Activity
Nothing but a number is needed here; count the lines of the listing that include "core".

┌──

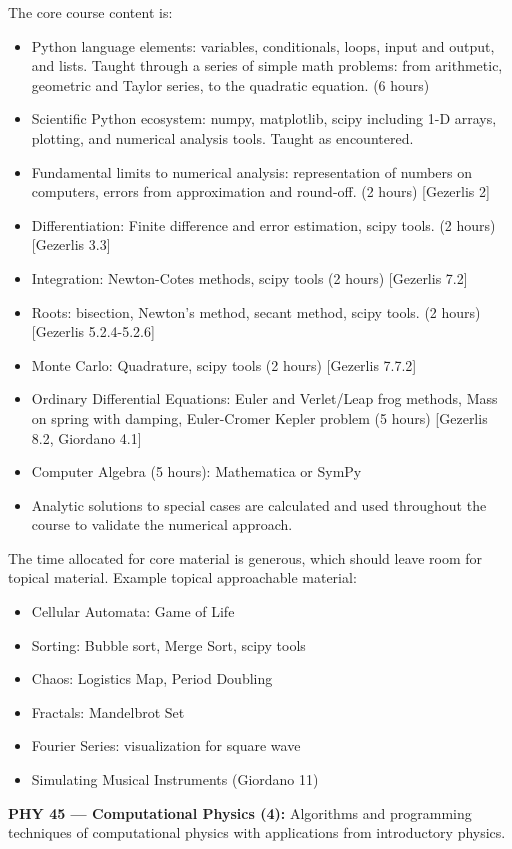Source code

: \documentclass[12pt]{article}
\begin{document}
The core course content is:
\begin{itemize}
\item Python language elements:  variables, conditionals, loops, input and output, and lists. Taught through a series of simple math problems: from arithmetic, geometric and Taylor series, to the quadratic equation. (6 hours)
\item Scientific Python ecosystem:  numpy, matplotlib, scipy including 1-D arrays, plotting, and numerical analysis tools.  Taught as encountered.
\item Fundamental limits to numerical analysis:  representation of numbers on computers, errors from approximation and round-off. (2 hours) [Gezerlis 2]
\item Differentiation:  Finite difference and error estimation, scipy tools. (2 hours) [Gezerlis 3.3]
\item Integration:  Newton-Cotes methods, scipy tools (2 hours) [Gezerlis 7.2]
\item Roots: bisection, Newton's method, secant method, scipy tools. (2 hours) [Gezerlis 5.2.4-5.2.6]
\item Monte Carlo: Quadrature, scipy tools (2 hours) [Gezerlis 7.7.2]
\item Ordinary Differential Equations:  Euler and Verlet/Leap frog methods, Mass on spring with damping, Euler-Cromer Kepler problem (5 hours) [Gezerlis 8.2, Giordano 4.1]
\item Computer Algebra (5 hours):  Mathematica or SymPy
\item Analytic solutions to special cases are calculated and used throughout the
  course to validate the numerical approach.
\end{itemize}
The time allocated for core material is generous, which should leave room for topical material.  Example topical approachable material:
\begin{itemize}
\item Cellular Automata:  Game of Life
\item Sorting:  Bubble sort, Merge Sort, scipy tools
\item Chaos:  Logistics Map, Period Doubling
\item Fractals: Mandelbrot Set
\item Fourier Series:  visualization for square wave
\item Simulating Musical Instruments (Giordano 11)
\end{itemize}

\vskip 1cm
\noindent
{\bf PHY 45 --- Computational Physics (4):}
Algorithms and programming techniques of computational physics
with applications from introductory physics.
\end{document}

└──

Written answer
2